Tally the lines of these entries that include "cluster"; respond with only that tally.

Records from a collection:
Segment Open

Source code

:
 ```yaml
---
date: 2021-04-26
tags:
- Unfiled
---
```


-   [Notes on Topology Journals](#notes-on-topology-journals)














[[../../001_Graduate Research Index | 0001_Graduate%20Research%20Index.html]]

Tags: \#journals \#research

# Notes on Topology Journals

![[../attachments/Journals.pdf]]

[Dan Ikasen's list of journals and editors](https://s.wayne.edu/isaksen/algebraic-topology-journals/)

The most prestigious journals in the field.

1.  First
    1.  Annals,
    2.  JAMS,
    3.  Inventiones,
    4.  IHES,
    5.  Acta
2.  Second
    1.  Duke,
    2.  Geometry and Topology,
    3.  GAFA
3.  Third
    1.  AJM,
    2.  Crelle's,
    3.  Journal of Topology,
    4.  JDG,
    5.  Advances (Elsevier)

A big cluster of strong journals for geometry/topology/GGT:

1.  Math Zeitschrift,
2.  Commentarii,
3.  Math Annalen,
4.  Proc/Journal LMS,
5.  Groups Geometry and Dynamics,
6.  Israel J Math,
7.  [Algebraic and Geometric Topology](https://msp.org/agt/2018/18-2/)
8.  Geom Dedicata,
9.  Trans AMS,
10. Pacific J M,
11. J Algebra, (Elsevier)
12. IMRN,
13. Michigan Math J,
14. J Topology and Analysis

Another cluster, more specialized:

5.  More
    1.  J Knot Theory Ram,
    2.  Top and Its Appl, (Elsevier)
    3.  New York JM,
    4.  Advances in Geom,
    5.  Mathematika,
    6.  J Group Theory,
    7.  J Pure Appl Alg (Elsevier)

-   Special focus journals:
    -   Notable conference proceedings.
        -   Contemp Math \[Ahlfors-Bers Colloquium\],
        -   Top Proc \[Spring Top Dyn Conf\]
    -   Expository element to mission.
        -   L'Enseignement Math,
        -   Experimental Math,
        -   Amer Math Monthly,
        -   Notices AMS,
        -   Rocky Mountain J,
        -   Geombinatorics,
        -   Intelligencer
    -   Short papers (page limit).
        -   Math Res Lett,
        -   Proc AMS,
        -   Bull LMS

Segment Closed

- [Result of the task]
2